日本テレビ系列のニュース番組『news every.』が「奈良公園のシカに対する暴力問題」を報じたことをきっかけに、SNS上の炎上が発生した。取材に応じた人々に誹謗中傷が向かってしまったのは、由々しき事態だ。
今回の出来事は、テレビニュースへの信頼性、報道機関の取材姿勢、そしてネット上の誹謗中傷という複数の問題が複雑に絡み合っている。いずれも今の社会とメディア関係者が真剣に向き合うべき課題である。(テレビプロデューサー・鎮目博道)
●『news every.』の取材は大きくは間違っていなかった
まず指摘しておきたいのは、『news every.』が現場に足を運んだこと自体は、大きくは間違っていないという点だ。
自民党総裁候補である高市早苗氏が「奈良のシカを蹴り上げる外国人がいる」と発言した以上、その真偽をたしかめるのは、まさに報道機関の責務である。
ひとつ間違えば、外国人差別につながりかねない発言の重みを踏まえれば、報道機関が現地で検証することは不可欠だった。
●一方で「掘り下げ不足」は否めない
他局も含めて、テレビニュースは、他のメディアやネット上に転がる二次情報に頼りすぎで、「取材が足りない」と批判されている。「現場取材に汗をかく」ことが軽視されがちな中、日テレの姿勢は評価できる。

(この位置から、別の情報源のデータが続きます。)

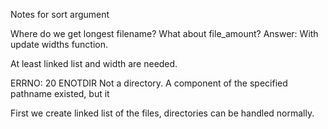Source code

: Notes for sort argument

Where do we get longest filename?
What about file_amount?
Answer: With update widths function.

At least linked list and width are needed.

ERRNO:
     20 ENOTDIR Not a directory.  A component of the specified pathname existed, but it

First we create linked list of the files, directories can be handled normally.
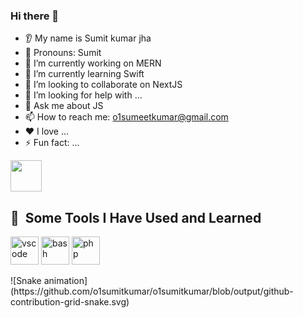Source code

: ### Hi there 👋
* 👂 My name is Sumit kumar jha
* 👩 Pronouns: Sumit
* 🔭 I’m currently working on MERN
* 🌱 I’m currently learning Swift
* 🤝 I’m looking to collaborate on NextJS
* 🤔 I’m looking for help with ...
* 💬 Ask me about JS
* 📫 How to reach me: o1sumeetkumar@gmail.com
* ❤️ I love ...
* ⚡ Fun fact: ...


<a href="https://www.instagram.com/o1sumitkumar/">
  <img height="50" src="https://user-images.githubusercontent.com/46517096/166974368-9798f39f-1f46-499c-b14e-81f0a3f83a06.png"/>
</a>
<!---
O1sumitkumar/O1sumitkumar is a ✨ special ✨ repository because its `README.md` (this file) appears on your GitHub profile.
You can click the Preview link to take a look at your changes.
--->




<h2> 🚀 &nbsp;Some Tools I Have Used and Learned</h2>
<p align="left">
<img src="https://cdn.jsdelivr.net/gh/devicons/devicon/icons/vscode/vscode-original.svg" alt="vscode" width="45" height="45"/>
<img src="https://cdn.jsdelivr.net/gh/devicons/devicon/icons/bash/bash-original.svg" alt="bash" width="45" height="45"/>
<img src="https://cdn.jsdelivr.net/gh/devicons/devicon/icons/php/php-original.svg" alt="php" width="45" height="45"/>
</p>
![Snake animation](https://github.com/o1sumitkumar/o1sumitkumar/blob/output/github-contribution-grid-snake.svg)
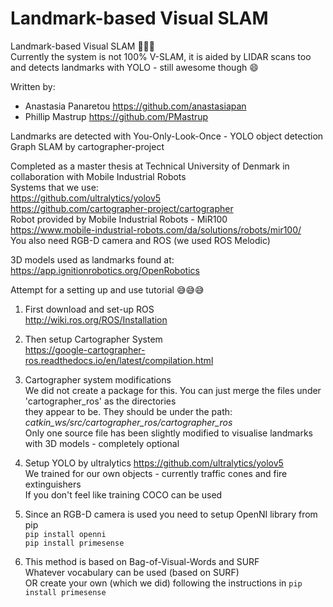 # Landmark-based Visual SLAM

Landmark-based Visual SLAM 🤖🤖🤖  
Currently the system is not 100% V-SLAM, it is aided by LIDAR scans too and detects landmarks with YOLO - still awesome though 😄  

Written by: 
  * Anastasia Panaretou https://github.com/anastasiapan
  * Phillip Mastrup https://github.com/PMastrup

Landmarks are detected with You-Only-Look-Once - YOLO object detection  
Graph SLAM by cartographer-project  

Completed as a master thesis at Technical University of Denmark in collaboration with Mobile Industrial Robots  
Systems that we use:  
https://github.com/ultralytics/yolov5  
https://github.com/cartographer-project/cartographer  
Robot provided by Mobile Industrial Robots - MiR100  
https://www.mobile-industrial-robots.com/da/solutions/robots/mir100/  
You also need RGB-D camera and ROS (we used ROS Melodic)  

3D models used as landmarks found at:  
https://app.ignitionrobotics.org/OpenRobotics  

Attempt for a setting up and use tutorial 😅😅😅

1. First download and set-up ROS  
   http://wiki.ros.org/ROS/Installation  

2. Then setup Cartographer System  
   https://google-cartographer-ros.readthedocs.io/en/latest/compilation.html  

3. Cartographer system modifications  
   We did not create a package for this. You can just merge the files under 'cartographer_ros' as the directories  
   they appear to be. They should be under the path: *catkin_ws/src/cartographer_ros/cartographer_ros*  
   Only one source file has been slightly modified to visualise landmarks with 3D models - completely optional  

3. Setup YOLO by ultralytics https://github.com/ultralytics/yolov5  
   We trained for our own objects - currently traffic cones and fire extinguishers  
   If you don't feel like training COCO can be used  
   
4. Since an RGB-D camera is used you need to setup OpenNI library from pip     
   `pip install openni`  
   `pip install primesense`  
   
5. This method is based on Bag-of-Visual-Words and SURF  
   Whatever vocabulary can be used (based on SURF)  
   OR create your own (which we did) following the instructions in `pip install primesense`
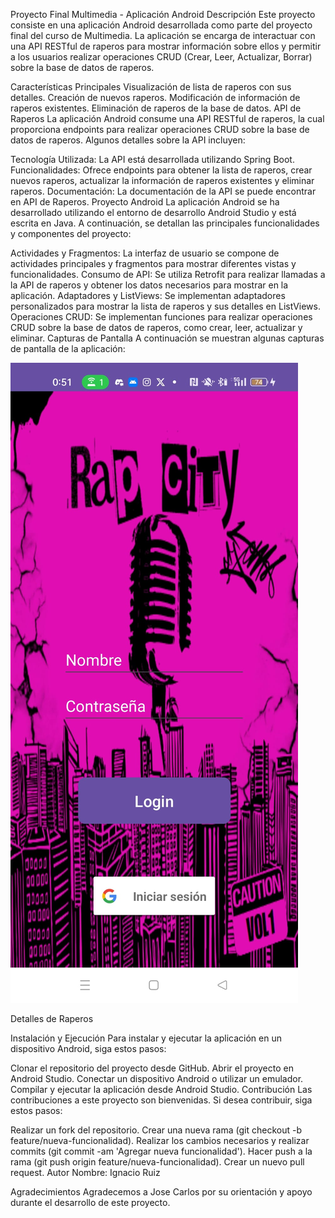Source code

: Proyecto Final Multimedia - Aplicación Android
Descripción
Este proyecto consiste en una aplicación Android desarrollada como parte del proyecto final del curso de Multimedia. La aplicación se encarga de interactuar con una API RESTful de raperos para mostrar información sobre ellos y permitir a los usuarios realizar operaciones CRUD (Crear, Leer, Actualizar, Borrar) sobre la base de datos de raperos.

Características Principales
Visualización de lista de raperos con sus detalles.
Creación de nuevos raperos.
Modificación de información de raperos existentes.
Eliminación de raperos de la base de datos.
API de Raperos
La aplicación Android consume una API RESTful de raperos, la cual proporciona endpoints para realizar operaciones CRUD sobre la base de datos de raperos. Algunos detalles sobre la API incluyen:

Tecnología Utilizada: La API está desarrollada utilizando Spring Boot.
Funcionalidades: Ofrece endpoints para obtener la lista de raperos, crear nuevos raperos, actualizar la información de raperos existentes y eliminar raperos.
Documentación: La documentación de la API se puede encontrar en API de Raperos.
Proyecto Android
La aplicación Android se ha desarrollado utilizando el entorno de desarrollo Android Studio y está escrita en Java. A continuación, se detallan las principales funcionalidades y componentes del proyecto:

Actividades y Fragmentos: La interfaz de usuario se compone de actividades principales y fragmentos para mostrar diferentes vistas y funcionalidades.
Consumo de API: Se utiliza Retrofit para realizar llamadas a la API de raperos y obtener los datos necesarios para mostrar en la aplicación.
Adaptadores y ListViews: Se implementan adaptadores personalizados para mostrar la lista de raperos y sus detalles en ListViews.
Operaciones CRUD: Se implementan funciones para realizar operaciones CRUD sobre la base de datos de raperos, como crear, leer, actualizar y eliminar.
Capturas de Pantalla
A continuación se muestran algunas capturas de pantalla de la aplicación:

![](img/login.jpg)


Detalles de Raperos

Instalación y Ejecución
Para instalar y ejecutar la aplicación en un dispositivo Android, siga estos pasos:

Clonar el repositorio del proyecto desde GitHub.
Abrir el proyecto en Android Studio.
Conectar un dispositivo Android o utilizar un emulador.
Compilar y ejecutar la aplicación desde Android Studio.
Contribución
Las contribuciones a este proyecto son bienvenidas. Si desea contribuir, siga estos pasos:

Realizar un fork del repositorio.
Crear una nueva rama (git checkout -b feature/nueva-funcionalidad).
Realizar los cambios necesarios y realizar commits (git commit -am 'Agregar nueva funcionalidad').
Hacer push a la rama (git push origin feature/nueva-funcionalidad).
Crear un nuevo pull request.
Autor
Nombre: Ignacio Ruiz



Agradecimientos
Agradecemos a Jose Carlos por su orientación y apoyo durante el desarrollo de este proyecto.
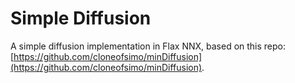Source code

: # Simple Diffusion

A simple diffusion implementation in Flax NNX, based on this repo: [https://github.com/cloneofsimo/minDiffusion](https://github.com/cloneofsimo/minDiffusion).


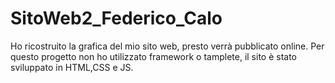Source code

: # SitoWeb2_Federico_Calo

Ho ricostruito la grafica del mio sito web, presto verrà pubblicato online. Per questo progetto non ho utilizzato framework o tamplete, il sito è stato sviluppato in HTML,CSS e 
JS.
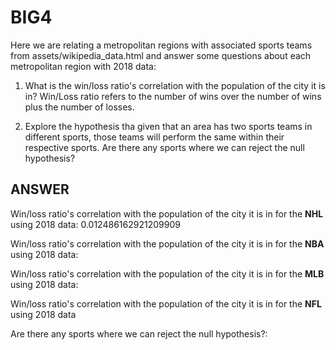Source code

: # BIG4

Here we are relating a metropolitan regions with associated sports teams from assets/wikipedia_data.html and answer some questions about each metropolitan region with 2018 data: 

1. What is the win/loss ratio's correlation with the population of the city it is in? Win/Loss ratio refers to the number of wins over the number of wins plus the number of losses.

2. Explore the hypothesis tha given that an area has two sports teams in different sports, those teams will perform the same within their respective sports. Are there any sports where we can reject the null hypothesis? 


## ANSWER

Win/loss ratio's correlation with the population of the city it is in for the **NHL** using 2018 data: 0.012486162921209909

Win/loss ratio's correlation with the population of the city it is in for the **NBA** using 2018 data:

Win/loss ratio's correlation with the population of the city it is in for the **MLB** using 2018 data:

Win/loss ratio's correlation with the population of the city it is in for the **NFL** using 2018 data

Are there any sports where we can reject the null hypothesis?:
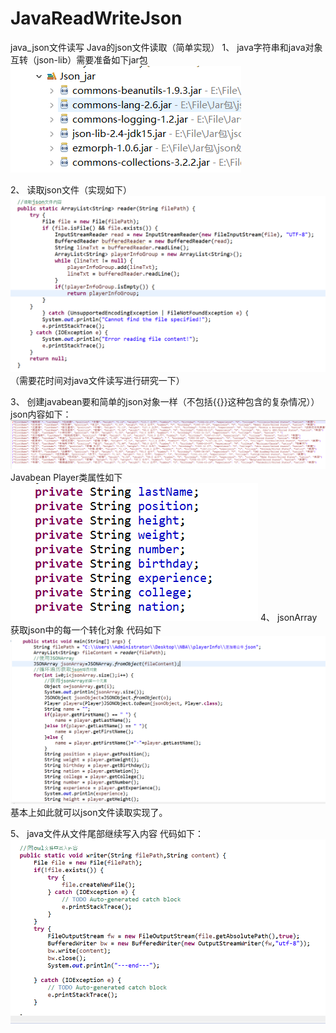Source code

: # JavaReadWriteJson
java_json文件读写
Java的json文件读取（简单实现）
1、	java字符串和java对象互转（json-lib）需要准备如下jar包
 ![Alt Text](
     https://github.com/appliance/JavaReadWriteJson/blob/master/1.png
    )

2、	读取json文件（实现如下）
 ![Alt Text](
     https://github.com/appliance/JavaReadWriteJson/blob/master/2.png
    )
（需要花时间对java文件读写进行研究一下）

3、	创建javabean要和简单的json对象一样（不包括{{}}这种包含的复杂情况））
json内容如下：
 ![Alt Text](
     https://github.com/appliance/JavaReadWriteJson/blob/master/3.png
    )
Javabean Player类属性如下
 ![Alt Text](
     https://github.com/appliance/JavaReadWriteJson/blob/master/4.png
    )
4、	jsonArray获取json中的每一个转化对象
代码如下
 ![Alt Text](
      https://github.com/appliance/JavaReadWriteJson/blob/master/5.png
    )
基本上如此就可以json文件读取实现了。

5、	java文件从文件尾部继续写入内容
代码如下：
![Alt Text](
      https://github.com/appliance/JavaReadWriteJson/blob/master/6.png
    )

ただ、そのうえで、今回の放送には「脇の甘さ」も見られた。いみじくもSNSで指摘されていたことではあるが、紹介された証言が少数にとどまったため、取材の掘り下げが不十分だと受け止められた。
現地関係者数人のインタビューを根拠としてニュースを構成するのは、少し「取材が浅すぎた」と言えないか。